-------- Entries supplied

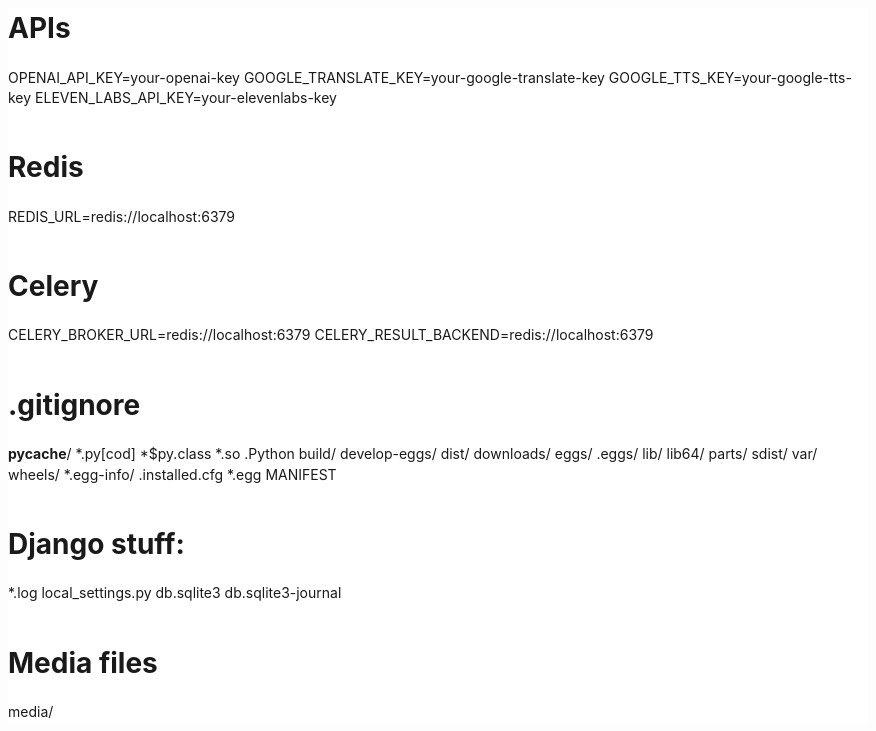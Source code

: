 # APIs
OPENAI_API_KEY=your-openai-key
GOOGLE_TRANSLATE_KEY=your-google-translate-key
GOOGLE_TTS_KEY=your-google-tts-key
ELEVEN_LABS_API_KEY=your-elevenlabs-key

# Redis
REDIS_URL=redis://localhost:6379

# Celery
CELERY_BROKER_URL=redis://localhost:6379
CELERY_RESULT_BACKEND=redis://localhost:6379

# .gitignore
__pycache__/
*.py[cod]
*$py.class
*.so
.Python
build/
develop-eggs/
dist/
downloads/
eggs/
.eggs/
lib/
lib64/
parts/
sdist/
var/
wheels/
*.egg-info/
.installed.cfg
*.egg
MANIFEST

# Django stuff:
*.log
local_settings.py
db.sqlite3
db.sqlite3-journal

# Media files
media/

----------------
-------- Entries supplied

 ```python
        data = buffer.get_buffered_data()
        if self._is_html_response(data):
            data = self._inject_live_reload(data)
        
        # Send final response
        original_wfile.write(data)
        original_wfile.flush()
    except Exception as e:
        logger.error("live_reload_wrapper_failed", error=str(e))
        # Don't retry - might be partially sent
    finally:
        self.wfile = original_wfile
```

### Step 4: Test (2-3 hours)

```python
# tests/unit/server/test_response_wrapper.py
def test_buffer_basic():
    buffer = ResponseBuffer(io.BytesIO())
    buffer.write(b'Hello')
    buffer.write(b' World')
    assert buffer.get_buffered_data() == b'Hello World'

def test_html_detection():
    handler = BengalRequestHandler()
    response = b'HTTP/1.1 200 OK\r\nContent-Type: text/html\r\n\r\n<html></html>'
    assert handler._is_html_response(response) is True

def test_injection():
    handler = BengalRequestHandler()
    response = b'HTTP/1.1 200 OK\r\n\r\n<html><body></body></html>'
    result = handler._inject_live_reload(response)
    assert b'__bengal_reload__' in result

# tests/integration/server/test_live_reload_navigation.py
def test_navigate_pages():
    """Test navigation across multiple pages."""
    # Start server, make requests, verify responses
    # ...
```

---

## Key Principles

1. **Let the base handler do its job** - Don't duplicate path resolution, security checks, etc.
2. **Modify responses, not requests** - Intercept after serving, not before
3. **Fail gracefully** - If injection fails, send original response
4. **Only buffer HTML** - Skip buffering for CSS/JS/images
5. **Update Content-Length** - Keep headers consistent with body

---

----------------

Work instructions: How many lines in the records above contain the word "body"? Answer with the number alone.

Solution: 2